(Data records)
▬▬▬▬▬▬

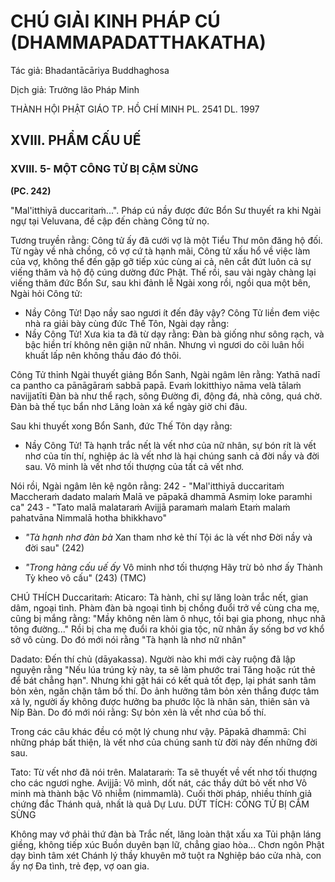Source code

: # CHÚ GIẢI KINH PHÁP CÚ (DHAMMAPADATTHAKATHA)

Tác giả: Bhadantācāriya Buddhaghosa

Dịch giả: Trưởng lão Pháp Minh

THÀNH HỘI PHẬT GIÁO TP. HỒ CHÍ MINH
PL. 2541 DL. 1997

## XVIII. PHẨM CẤU UẾ

### XVIII. 5- MỘT CÔNG TỬ BỊ CẬM SỪNG

**(PC. 242)**

"Mal'itthiyā duccaritaṁ...".
Pháp cú nầy được đức Bổn Sư thuyết ra khi Ngài ngự tại Veluvana, đề cập đến chàng Công tử nọ.

Tương truyền rằng: Công tử ấy đã cưới vợ là một Tiểu Thư môn đăng hộ đối. Từ ngày về nhà chồng, cô vợ cứ tà hạnh mãi, Công tử xấu hổ về việc làm của vợ, không thể đến gặp gỡ tiếp xúc cùng ai cả, nên cắt đứt luôn cả sự viếng thăm và hộ độ cúng dường đức Phật. Thế rồi, sau vài ngày chàng lại viếng thăm đức Bổn Sư, sau khi đảnh lễ Ngài xong rồi, ngồi qua một bên, Ngài hỏi Công tử:

- Nầy Công Tử! Dạo nầy sao ngươi ít đến đây vậy?
  Công Tử liền đem việc nhà ra giải bày cùng đức Thế Tôn, Ngài dạy rằng:
- Nầy Công Tử! Xưa kia ta đã từ dạy rằng: Đàn bà giống như sông rạch, và bậc hiền trí không nên giận nữ nhân. Nhưng vì ngươi do cõi luân hồi khuất lấp nên không thấu đáo đó thôi.

Công Tử thỉnh Ngài thuyết giảng Bổn Sanh, Ngài ngâm lên rằng:
Yathā nadī ca pantho ca pānāgāraṁ sabbā papā.
Evaṁ lokitthiyo nāma velà tālaṁ navijjatīti Đàn bà như thể rạch, sông Đường đi, động đá, nhà công, quá chờ. Đàn bà thế tục bẩn nhơ
Lăng loàn xá kể ngày giờ chi đâu.

Sau khi thuyết xong Bổn Sanh, đức Thế Tôn dạy rằng:

- Nầy Công Tử! Tà hạnh trắc nết là vết nhơ của nữ nhân, sự bón rít là vết nhơ của tín thí, nghiệp ác là vết nhơ là hại chúng sanh cả đời nầy và đời sau. Vô minh là vết nhơ tối thượng của tất cả vết nhơ.

Nói rồi, Ngài ngâm lên kệ ngôn rằng: 242 - "Mal'itthiyā duccaritaṁ
Maccheraṁ dadato malaṁ
Malā ve pāpakā dhammā
Asmiṃ loke paramhi ca" 243 - "Tato malā malataraṁ
Avijjā paramaṁ malaṁ
Etaṁ malaṁ pahatvāna
Nimmalā hotha bhikkhavo"

- _"Tà hạnh nhơ đàn bà_
  Xan tham nhơ kẻ thí
  Tội ác là vết nhơ Đời nầy và đời sau" (242)

- _"Trong hàng cấu uế ấy_
  Vô minh nhơ tối thượng
  Hãy trừ bỏ nhơ ấy
  Thành Tỳ kheo vô cấu" (243) (TMC)

CHÚ THÍCH
Duccaritaṁ: Aticaro: Tà hành, chỉ sự lăng loàn trắc nết, gian dâm, ngoại tình. Phàm đàn bà ngoại tình bị chồng đuổi trở về cùng cha mẹ, cũng bị mắng rằng: "Mầy không nên làm ô nhục, tồi bại gia phong, nhục nhã tông đường..." Rồi bị cha mẹ đuổi ra khỏi gia tộc, nữ nhân ấy sống bơ vơ khổ sở vô cùng. Do đó mới nói rằng "Tà hạnh là nhơ nữ nhân"

Dadato: Đến thí chủ (dāyakassa). Người nào khi mới cày ruộng đã lập nguyện rằng "Nếu lúa trúng kỳ này, ta sẽ làm phước trai Tăng hoặc rút thẻ để bát chẳng hạn". Nhưng khi gặt hái có kết quả tốt đẹp, lại phát sanh tâm bỏn xẻn, ngăn chặn tâm bố thí. Do ảnh hưởng tâm bỏn xẻn thắng được tâm xả ly, người ấy không được hưởng ba phước lộc là nhân sản, thiên sản và Níp Bàn. Do đó mới nói rằng: Sự bỏn xẻn là vết nhơ của bố thí.

Trong các câu khác đều có một lý chung như vậy.
Pāpakā dhammā: Chỉ những pháp bất thiện, là vết nhơ của chúng sanh từ đời này đến những đời sau.

Tato: Từ vết nhơ đã nói trên.
Malataraṁ: Ta sẽ thuyết về vết nhơ tối thượng cho các ngươi nghe.
Avijjā: Vô mình, dốt nát, các thầy dứt bỏ vết nhơ Vô minh mà thành bậc Vô nhiễm (nimmamlà).
Cuối thời pháp, nhiều thính giả chứng đắc Thánh quả, nhất là quả Dự Lưu.
DỨT TÍCH: CÔNG TỬ BỊ CẮM SỪNG

Không may vớ phải thứ đàn bà
Trắc nết, lăng loàn thật xấu xa
Tủi phận láng giềng, không tiếp xúc
Buồn duyên bạn lữ, chẳng giao hòa...
Chơn ngôn Phật dạy bình tâm xét
Chánh lý thầy khuyên mở tuột ra
Nghiệp báo cửa nhà, con ấy nợ Đa tình, trẻ đẹp, vợ oan gia.
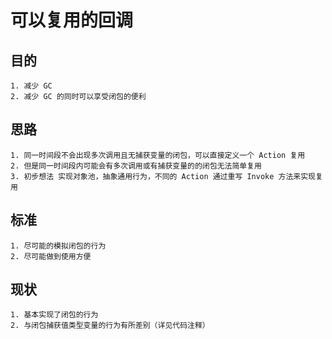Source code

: # 可以复用的回调

## 目的

    1. 减少 GC
    2. 减少 GC 的同时可以享受闭包的便利

## 思路

    1. 同一时间段不会出现多次调用且无捕获变量的闭包，可以直接定义一个 Action 复用
    2. 但是同一时间段内可能会有多次调用或有捕获变量的的闭包无法简单复用
    3. 初步想法 实现对象池，抽象通用行为，不同的 Action 通过重写 Invoke 方法来实现复用

## 标准

    1. 尽可能的模拟闭包的行为
    2. 尽可能做到使用方便

## 现状

    1. 基本实现了闭包的行为
    2. 与闭包捕获值类型变量的行为有所差别（详见代码注释）
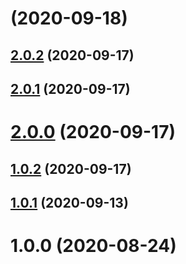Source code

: # [](https://github.com/opencart-extension/hello-github-actions/compare/v2.0.2...v) (2020-09-18)




## [2.0.2](https://github.com/opencart-extension/hello-github-actions/compare/v2.0.1...v2.0.2) (2020-09-17)




## [2.0.1](https://github.com/opencart-extension/hello-github-actions/compare/v2.0.0...v2.0.1) (2020-09-17)




# [2.0.0](https://github.com/opencart-extension/hello-github-actions/compare/v1.0.2...v2.0.0) (2020-09-17)




## [1.0.2](https://github.com/opencart-extension/hello-github-actions/compare/v1.0.1...v1.0.2) (2020-09-17)




## [1.0.1](https://github.com/opencart-extension/hello-github-actions/compare/v1.0.0...v1.0.1) (2020-09-13)




# 1.0.0 (2020-08-24)




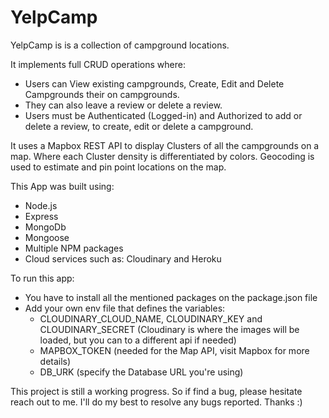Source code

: # YelpCamp
YelpCamp is is a collection of campground locations.  

It implements full CRUD operations where:  
- Users can View existing campgrounds, Create, Edit and Delete Campgrounds their on campgrounds. 
- They can also leave a review or delete a review.  
- Users must be Authenticated (Logged-in) and Authorized to add or delete a review, to create, edit or delete a campground. 

It uses a Mapbox REST API to display Clusters of all the campgrounds on a map. 
Where each Cluster density is differentiated by colors. Geocoding is used to estimate and pin point locations on the map.


This App was built using:
- Node.js
- Express
- MongoDb
- Mongoose
- Multiple NPM packages
- Cloud services such as: Cloudinary and Heroku


To run this app:
- You have to install all the mentioned packages on the package.json file
- Add your own env file that defines the variables: 
  - CLOUDINARY_CLOUD_NAME, CLOUDINARY_KEY and CLOUDINARY_SECRET (Cloudinary is where the images will be loaded, but you can to a different api if needed)
  - MAPBOX_TOKEN (needed for the Map API, visit Mapbox for more details)
  - DB_URK (specify the Database URL you're using)


This project is still a working progress. So if find a bug, please hesitate reach out to me. 
I'll do my best to resolve any bugs reported. Thanks :)
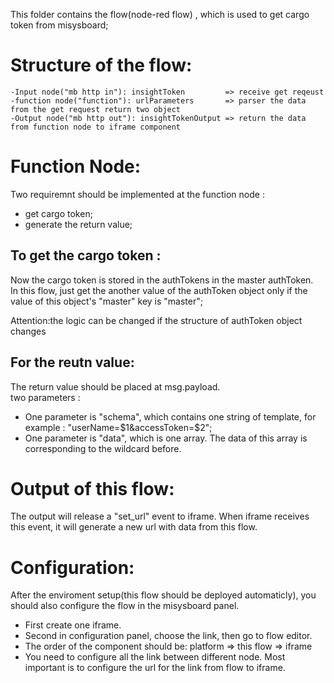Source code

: This folder contains the flow(node-red flow) , which is used to get cargo token from misysboard; 

# Structure of the flow:

	-Input node("mb http in"): insightToken         => receive get reqeust
	-function node("function"): urlParameters       => parser the data from the get request return two object
	-Output node("mb http out"): insightTokenOutput => return the data from function node to iframe component
	
	

# Function Node:
Two requiremnt should be implemented at the function node :<br/>
 - get cargo token;<br/>
 - generate the return value;<br/>

## To get the cargo token :
  Now the cargo token is stored in the authTokens in the master authToken.<br/>
  In this flow, just get the another value of the authToken object only if the value of this object's "master" key is "master";

Attention:the logic can be changed if the structure of authToken object changes
## For the reutn value:<br/>
  The return value should be placed at msg.payload. <br/>
  two parameters :<br/>
 - One parameter is "schema", which contains one string of template, for example : "userName=$1&accessToken=$2";<br/>
 - One parameter is "data", which is one array. The data of this array is corresponding to the wildcard before.<br/>


# Output of this flow:

The output will release a "set_url" event to iframe. When iframe receives this event, it will generate a new url with data from this flow. 

# Configuration:
After the enviroment setup(this flow should be deployed automaticly), you should also configure the flow in the misysboard panel.

- First create one iframe. 
- Second in configuration panel, choose the link, then go to flow editor. 
- The order of the component should be:
    platform => this flow => iframe
- You need to configure all the link between different node. 
Most important is to configure the url for the link from flow to iframe.


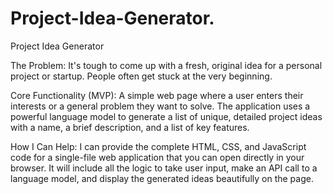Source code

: # Project-Idea-Generator.
Project Idea Generator

The Problem: It's tough to come up with a fresh, original idea for a personal project or startup. People often get stuck at the very beginning.

Core Functionality (MVP): A simple web page where a user enters their interests or a general problem they want to solve. The application uses a powerful language model to generate a list of unique, detailed project ideas with a name, a brief description, and a list of key features.

How I Can Help: I can provide the complete HTML, CSS, and JavaScript code for a single-file web application that you can open directly in your browser. It will include all the logic to take user input, make an API call to a language model, and display the generated ideas beautifully on the page.
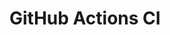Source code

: # GitHub Actions CI


























































































































































































































































































































































































































































































































































































































































































































































































































































































































































































































































































































































































































































































































































































































































































































































































































































































































































































































































































































































































































































































































































































































































































































































































































































































































































































































































































































































































































































































































































































































































































































































































































































































































































































































































































































































































































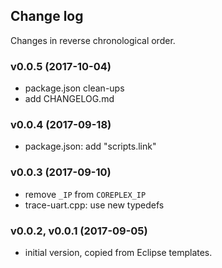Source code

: ## Change log

Changes in reverse chronological order.

### v0.0.5 (2017-10-04)

* package.json clean-ups
* add CHANGELOG.md

### v0.0.4 (2017-09-18)

* package.json: add "scripts.link"

### v0.0.3 (2017-09-10)

* remove `_IP` from `COREPLEX_IP`
* trace-uart.cpp: use new typedefs


### v0.0.2, v0.0.1 (2017-09-05)

* initial version, copied from Eclipse templates.

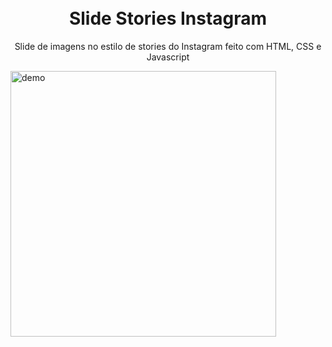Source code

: 
<h1 align="center">
<br>
Slide Stories Instagram
</h1>

<p align="center">Slide de imagens no estilo de stories do Instagram feito com HTML, CSS e Javascript</p>

[//]: # (Add your gifs/images here:)
<div>
  <img src="/img/slide.gif" alt="demo" height="425">
</div>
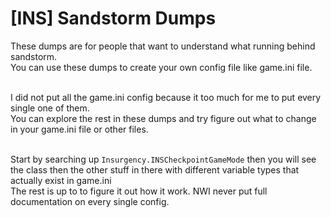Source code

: # [INS] Sandstorm Dumps

These dumps are for people that want to understand what running behind sandstorm.<br>
You can use these dumps to create your own config file like game.ini file.<br><br>

I did not put all the game.ini config because it too much for me to put every single one of them.<br>
You can explore the rest in these dumps and try figure out what to change in your game.ini file or other files.<br><br>

Start by searching up `Insurgency.INSCheckpointGameMode` then you will see the class then the other stuff in there with different variable types that actually exist in game.ini<br>
The rest is up to to figure it out how it work. NWI never put full documentation on every single config.
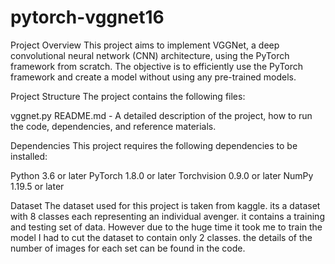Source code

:# pytorch-vggnet16

Project Overview
This project aims to implement VGGNet, a deep convolutional neural network (CNN) architecture, using the PyTorch framework from scratch. The objective is to efficiently use the PyTorch framework and create a model without using any pre-trained models.

Project Structure
The project contains the following files:

vggnet.py
README.md - A detailed description of the project, how to run the code, dependencies, and reference materials.

Dependencies
This project requires the following dependencies to be installed:

Python 3.6 or later
PyTorch 1.8.0 or later
Torchvision 0.9.0 or later
NumPy 1.19.5 or later

Dataset
The dataset used for this project is taken from kaggle. its a dataset with 8 classes each representing an individual avenger. it contains a training and testing set of data. However due to the huge time it took me to train the model I had to cut the dataset to contain only 2 classes. the details of the number of images for each set can be found in the code.
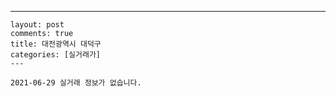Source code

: ---
    layout: post
    comments: true
    title: 대전광역시 대덕구
    categories: [실거래가]
    ---

    2021-06-29 실거래 정보가 없습니다.

    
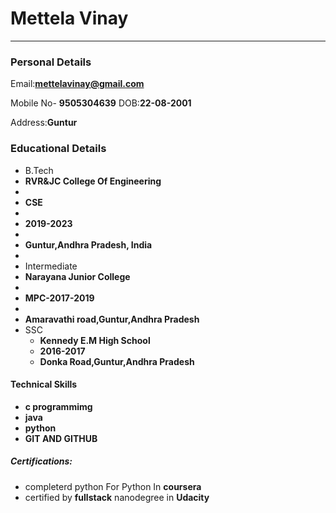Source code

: # Mettela Vinay
----------------------
### Personal Details
 Email:**mettelavinay@gmail.com**
 
 Mobile No- **9505304639**
 DOB:**22-08-2001**
 
 Address:**Guntur**
 
 ### Educational Details
 - B.Tech
  - **RVR&JC College Of Engineering**
  - 
  - **CSE**
  - 
  - **2019-2023**
  - 
  - **Guntur,Andhra Pradesh, India**
  - 
 - Intermediate
  - **Narayana Junior College**
  - 
  - **MPC-2017-2019**
  - 
  - **Amaravathi road,Guntur,Andhra Pradesh**
- SSC
  - **Kennedy E.M High School**
  - **2016-2017**
  - **Donka Road,Guntur,Andhra Pradesh**
 #### Technical Skills
   - **c programmimg**
  - **java**
  - **python**
  - **GIT AND GITHUB**
  ##### Certifications:
   - completerd python For  Python In **coursera**
   - certified by **fullstack** nanodegree in **Udacity**
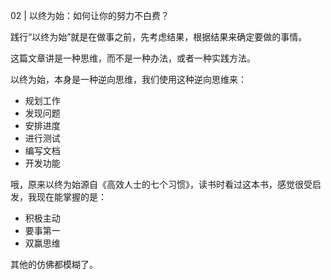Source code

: 02 | 以终为始：如何让你的努力不白费？

践行“以终为始”就是在做事之前，先考虑结果，根据结果来确定要做的事情。

这篇文章讲是一种思维，而不是一种办法，或者一种实践方法。

以终为始，本身是一种逆向思维，我们使用这种逆向思维来：
- 规划工作
- 发现问题
- 安排进度
- 进行测试
- 编写文档
- 开发功能


哦，原来以终为始源自《高效人士的七个习惯》，读书时看过这本书，感觉很受启发，我现在能掌握的是：
- 积极主动
- 要事第一
- 双赢思维

其他的仿佛都模糊了。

▬▬▬▬▬▬

TASK DIRECTIONS: Line count for "extension": count the lines of the records above that contain it and give only the number.

EXERCISE OUTPUT: 6